The American Association of University Women, in a recent study, says the problem is not that young girls are computer phobic, but that they're turned off by cyber-culture. They find computer games mostly violent and boring, programming classes dull, and computer career options uninspiring, the AAUW says. "The way information technology is used, applied and taught in the nation's classrooms must change," the AAUW asserts. Among its suggestions: software that is not aimed at either boys or girls, but is relevant to either gender, as well as to students who are not "computer nerds"; infusing technology concepts and uses into broader subject areas, including music, history and the other sciences; and having parents and teachers urging girls early on to imagine themselves as designers and producers of technology by engaging them in "tinkering" activities that may stimulate a deeper interest in technology.

The Commission for the Advancement of Women and Minorities in Science, Engineering and Technology Development has also issued recommendations aimed at getting more women, minorities, and disabled people into the high-tech workforce. It wants to create an "implementation body" that would coordinate efforts to transform the IT industry's image into one that is more inclusive. Let's face it, Lara Croft may be the female answer to Indiana Jones, but a cyber-role model for girls she's not.

Help for Inventors on the Internet

Inventors Assistant League websiteMost people, it's often said, have at least one book in them. And it's probably also true that many people think that if they put their minds to it, they could come up with at least one good invention, as well--a real money maker. Who hasn't marveled at some simple, popular device and thought, "I should have thought of that, it's so obvious." But, if profitable ideas were so easily realized, well, we'd all be Bill Gates.
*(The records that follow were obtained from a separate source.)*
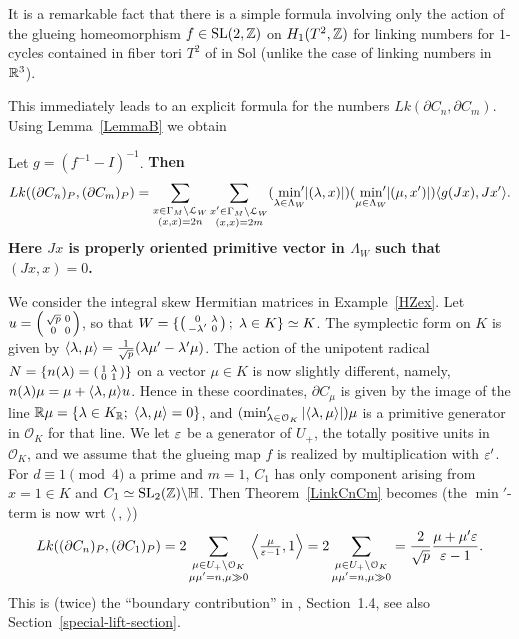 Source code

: It is a remarkable fact that there is a simple formula involving only the action of the
glueing homeomorphism $f \in  \operatorname{SL}(2,\mathbb{Z})$ on $H_1(T^2, \mathbb{Z})$ for linking numbers for $1$-cycles contained in fiber tori $T^2$ of in Sol (unlike the case of linking numbers in $\mathbb{R}^3$). 

This immediately leads to an explicit formula for the numbers $Lk(\partial C_n, \partial C_m)$. Using Lemma~\ref{LemmaB} we obtain

\begin{theorem}\label{LinkCnCm} 
Let $g = (f^{-1} - I)^{-1}$. \bf{Then}
 \[
 Lk( (\partial C_n)_P, (\partial C_m)_P) = \sum_{ \substack{x\in \Gamma_M \backslash \mathcal{L}_W \\ (x,x)=2n}} \sum_{\substack{x'\in \Gamma_M \backslash \mathcal{L}_W \\ (x,x)=2m}} (\min_{\lambda \in \Lambda_W}  {\hspace{-5pt}'}
 |(\lambda,x)|) (\min_{\mu \in \Lambda_W}  {\hspace{-5pt}'}
|(\mu,x')|) \langle g(Jx),Jx' \rangle. 
\]
Here $Jx$ is properly oriented primitive vector in $\Lambda_W$ such that $(Jx,x)=0$. 
 \end{theorem}

 \begin{example}\label{LinkCnCmex} 
We consider the integral skew Hermitian matrices in Example~\ref{HZex}. Let $u= \left(\begin{smallmatrix} \sqrt{p} & 0 \\ 0 & 0\end{smallmatrix}\right)$, so that $W = \{ \left(\begin{smallmatrix} 0 & \lambda \\ -\lambda' & 0\end{smallmatrix}\right);\; \lambda \in K \} \simeq K$. The symplectic form on $K$ is given by $\langle \lambda, \mu \rangle = \frac{1}{\sqrt{p}} (\lambda \mu' - \lambda'\mu)$. The action of the unipotent radical $N= \left\{ n(\lambda)= \left(\begin{smallmatrix} 1 & \lambda \\ 0 & 1\end{smallmatrix}\right) \right\}$ on a vector $\mu \in K$ is now slightly different, namely, $n(\lambda) \mu = \mu + \langle \lambda, \mu \rangle u$. Hence in these coordinates, $\partial C_{\mu}$ is given by the image of the line $\mathbb{R} \mu = \{\lambda \in K_{\mathbb{R}}; \; \langle \lambda, \mu \rangle =0 \}$, and $(\min'_{\lambda \in \mathcal{O}_K}  
 |\langle \lambda, \mu \rangle|)\mu$ is a primitive generator in $\mathcal{O}_K$ for that line. We let $\varepsilon$ be a generator of $U_+$, the totally positive units in $\mathcal{O}_K$, and we assume that the glueing map $f$ is realized by multiplication with $\varepsilon'$. For $d \equiv 1 \pmod{4}$ a prime and $m=1$, $C_1$ has only component arising from $x =1 \in K$ and $C_1 \simeq \operatorname{SL}_2(\mathbb{Z}) \backslash \mathbb{H}$. Then Theorem~\ref{LinkCnCm} becomes (the $\min'$-term is now wrt $\langle\,,\, \rangle$)
\[
 Lk( (\partial C_n)_P, (\partial C_1)_P) = 
 2 \sum_{ \substack{\mu \in U_+ \backslash \mathcal{O}_K\\ \mu\mu'=n, \mu \gg 0}} \left\langle \tfrac{\mu}{\varepsilon-1}, 1 \right\rangle = 2\sum_{ \substack{\mu \in U_+ \backslash \mathcal{O}_K\\ \mu\mu'=n, \mu \gg0}}  = \frac{2}{\sqrt{p}}\frac{\mu+\mu'\varepsilon}{\varepsilon-1}.
\]
This is (twice) the ``boundary contribution'' in \cite{HZ}, Section~1.4, see also Section~\ref{special-lift-section}.
\end{example}


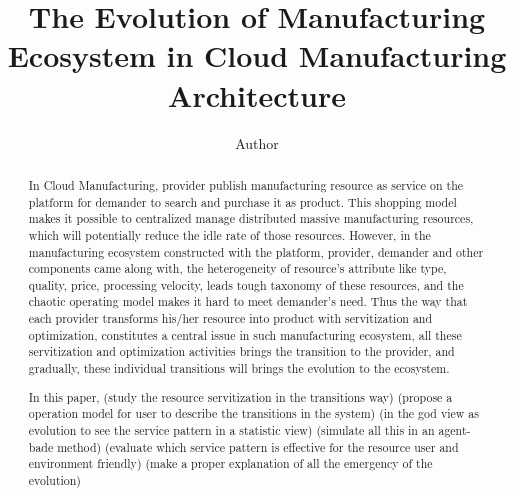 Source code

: 
\title{The Evolution of Manufacturing Ecosystem in Cloud Manufacturing Architecture
}

\author[label1]{Author}
\address[label1]{ZJU}
\begin{abstract}
In Cloud Manufacturing, provider publish manufacturing resource as service on the platform for demander to search and purchase it as product. This shopping model makes it possible to centralized manage distributed massive manufacturing resources, which will potentially reduce the idle rate of those resources.
However, in the manufacturing ecosystem constructed with the platform, provider, demander and other components came along with, the heterogeneity of resource's attribute like type, quality, price, processing velocity, leads tough taxonomy of these resources, and the chaotic operating model makes it hard to meet demander's need.
Thus the way that each provider transforms his/her resource into product with servitization and optimization, constitutes a central issue in such manufacturing ecosystem, all these servitization and optimization activities brings the transition to the provider, and gradually, these individual transitions will brings the evolution to the ecosystem.

In this paper,
(study the resource servitization in the transitions way)
(propose a operation model for user to describe the transitions in the system) 
(in the god view as evolution to see the service pattern in a statistic view)
(simulate all this in an agent-bade method)
(evaluate which service pattern is effective for the resource user and environment friendly)
(make a proper explanation of all the emergency of the evolution)








\end{abstract}
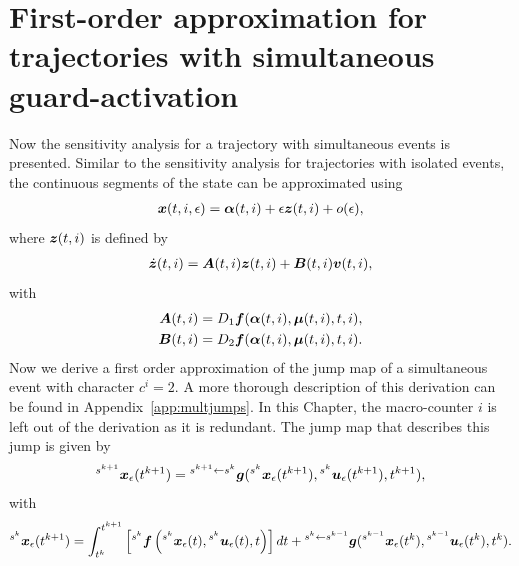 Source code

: \documentclass[../DC2017114Bouma.tex]{subfiles}
\begin{document}
%
%
%
%
%
%
%
%
%

\section{First-order approximation for trajectories with simultaneous guard-activation}
Now the sensitivity analysis for a trajectory with simultaneous events is presented. Similar to the sensitivity analysis for trajectories with isolated events, the continuous segments of the state can be approximated using
\begin{align}
{\boldsymbol{x}}(t,i,\epsilon) = \boldsymbol{\alpha}(t,i) + \epsilon{\boldsymbol{z}}(t,i) + o(\epsilon),
\end{align}
where ${\boldsymbol{z}}(t,i)$ is defined by
\begin{align}
\dot{{\boldsymbol{z}}}(t,i) = {\boldsymbol{A}}(t,i){\boldsymbol{z}}(t,i) +{\boldsymbol{B}}(t,i){\boldsymbol{v}}(t,i),
\end{align}
with
\begin{align}
{\boldsymbol{A}}(t,i) &= D_1{\boldsymbol{f}}(\boldsymbol{\alpha}(t,i),\boldsymbol{\mu}(t,i),t,i),\\
{\boldsymbol{B}}(t,i) &= D_2{\boldsymbol{f}}(\boldsymbol{\alpha}(t,i),\boldsymbol{\mu}(t,i),t,i).
\end{align}
Now we derive a first order approximation of the jump map of a simultaneous event with character $c^i = 2$. A more thorough description of this derivation can be found in Appendix~\ref{app:multjumps}. In this Chapter, the macro-counter $i$ is left out of the derivation as it is redundant. The jump map that describes this jump is given by
\begin{align}
\hspace{0cm}^{s^{k+1}}{\boldsymbol{x}}_\epsilon(t^{k+1}) = \hspace{0cm}^{s^{k+1}\leftarrow s^k}{\boldsymbol{g}}(\hspace{0cm}^{s^{k}}{\boldsymbol{x}}_\epsilon(t^{k+1}),\hspace{0cm}^{s^{k}}{\boldsymbol{u}}_\epsilon(t^{k+1}),t^{k+1}),\label{eq:4xe012}
\end{align}
with
\begin{align}
\hspace{0cm}^{s^{k}}{\boldsymbol{x}}_\epsilon(t^{k+1}) = \int_{t^{k}}^{t^{k+1}}\left[\hspace{0cm}^{s^{k}}{\boldsymbol{f}}\left(\hspace{0cm}^{s^{k}}{\boldsymbol{x}}_\epsilon(t),\hspace{0cm}^{s^{k}}{\boldsymbol{u}}_\epsilon(t),t\right)\right]dt + \hspace{0cm}^{s^{k}\leftarrow s^{k-1}}{\boldsymbol{g}}(\hspace{0cm}^{s^{k-1}}{\boldsymbol{x}}_\epsilon(t^{k}),\hspace{0cm}^{s^{k-1}}{\boldsymbol{u}}_\epsilon(t^{k}),t^{k}).\label{eq:4xe01}
\end{align}
\end{document}
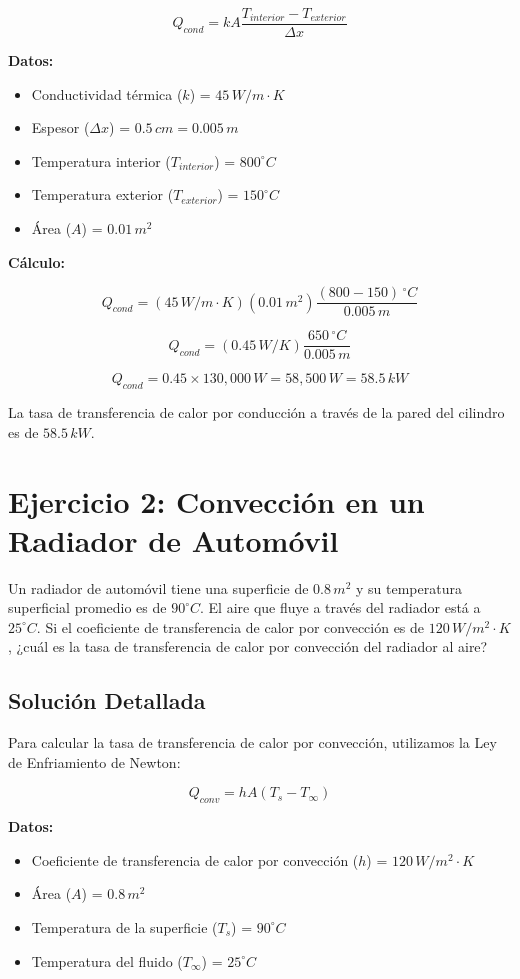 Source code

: \documentclass{article}
\begin{document}
$$ Q_{cond} = k A \frac{T_{interior} - T_{exterior}}{\Delta x} $$

\textbf{Datos:}
\begin{itemize}
    \item Conductividad térmica ($k$) = $45 \, W/m \cdot K$
    \item Espesor ($\Delta x$) = $0.5 \, cm = 0.005 \, m$
    \item Temperatura interior ($T_{interior}$) = $800^\circ C$
    \item Temperatura exterior ($T_{exterior}$) = $150^\circ C$
    \item Área ($A$) = $0.01 \, m^2$
\end{itemize}

\textbf{Cálculo:}

$$ Q_{cond} = (45 \, W/m \cdot K)(0.01 \, m^2) \frac{(800 - 150) \, ^\circ C}{0.005 \, m} $$

$$ Q_{cond} = (0.45 \, W/K) \frac{650 \, ^\circ C}{0.005 \, m} $$

$$ Q_{cond} = 0.45 \times 130,000 \, W = 58,500 \, W = 58.5 \, kW $$

La tasa de transferencia de calor por conducción a través de la pared del cilindro es de $58.5 \, kW$.

\section*{Ejercicio 2: Convección en un Radiador de Automóvil}

Un radiador de automóvil tiene una superficie de $0.8 \, m^2$ y su temperatura superficial promedio es de $90^\circ C$. El aire que fluye a través del radiador está a $25^\circ C$. Si el coeficiente de transferencia de calor por convección es de $120 \, W/m^2 \cdot K$, ¿cuál es la tasa de transferencia de calor por convección del radiador al aire?

\subsection*{Solución Detallada}

Para calcular la tasa de transferencia de calor por convección, utilizamos la Ley de Enfriamiento de Newton:

$$ Q_{conv} = h A (T_s - T_\infty) $$

\textbf{Datos:}
\begin{itemize}
    \item Coeficiente de transferencia de calor por convección ($h$) = $120 \, W/m^2 \cdot K$
    \item Área ($A$) = $0.8 \, m^2$
    \item Temperatura de la superficie ($T_s$) = $90^\circ C$
    \item Temperatura del fluido ($T_\infty$) = $25^\circ C$
\end{itemize}
\end{document}
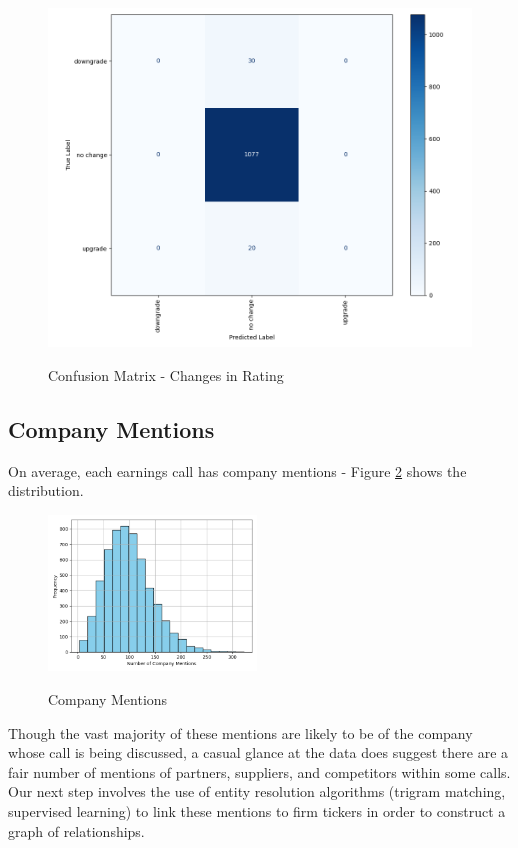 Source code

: \documentclass{article}[11pt]
\begin{document}
    \begin{figure}[h!]
		\centering
        \caption{Confusion Matrix - Changes in Rating}
        \includegraphics[width=0.6\linewidth,keepaspectratio=true]{../Output/Modelling/Logistic Regression/change_model/change_model_confusion_matrix_no_title.png}
        \label{fig:change-confusion-matrix}
	\end{figure}

    \clearpage
    \newpage

    \subsection{Company Mentions}

    \label{sec:company-mentions}

    On average, each earnings call has \avgCompanyMentions \space company mentions - Figure \ref{fig:company-mentions} shows the distribution.

    \begin{figure}[h!]
		\centering
        \caption{Company Mentions}
        \includegraphics[width=0.4925\textwidth,keepaspectratio=true]{../Output/All Data EDA/NLP EDA - NER on Company Names/Company Mentions Distribution No Title.png}
        \label{fig:company-mentions}
	\end{figure}

    Though the vast majority of these mentions are likely to be of the company whose call is being discussed, a casual glance at the data does suggest there are a fair number of mentions of partners, suppliers, and competitors within some calls. Our next step involves the use of entity resolution algorithms (trigram matching, supervised learning) to link these mentions to firm tickers in order to construct a graph of relationships.
\end{document}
Truth is, inventing may come easy to some, but commercializing those ideas is an arduous, usually unsuccessful venture. Each week, the U.S. Patent Office issues about 18,000 new patents. But only three to five percent of patents granted become commercial successes. That's because many inventors don't understand business and haven't a clue as to how to sell their brainstorms. That also makes them susceptible to rip-off artists-- dubious brokers who charge stiff upfront fees and promise to successfully market ideas.

Now the Internet has come to the rescue. A number of Web sites are available to give inventors--from serious professionals to part-time, garage-shop tinkerers--good, sound advice and information. Topping the list is PatentCafe.com, the brainchild of Andy Gibbs, a successful inventor/entrepreneur. He first went online with free information in 1996 as GibbsGroup Inventors' Resources, which was based on his own personal library of data. The site morphed into the commercial PatentCafe in February 1999. Gibbs' revenue streams are advertising and sales of PatentCafe Magazine and other products. It still offers, however, reams of free information. Gibbs brags that, "There is no other site out there with as much breadth and depth, not even the Patent Office's Entrepreneur Magazine, which called it the 'category killer.'" The site includes patent, trademark, copyright, and intellectual property directories, as well as other information, advice, and community networking.

The Inventors Assistance League, www.inventions.org, is the online extension of a group that's been in business as a nonprofit organization since 1963. The IAL considers itself primarily a teaching organization, and sells a home-study course, but it makes available some online resources for free. And it soon plans to offer cyber courses for budding inventors. Yet another site is InventNet.com, which is also a nonprofit organization that charges an annual membership fee.

Inventors, however, should remember that scam artists also operate online, and they should stay away from brokers who want their fee upfront. As Gibbs says, success in inventing requires learning how business works. "It takes a lot of reading, a lot of research and a lot of hard work."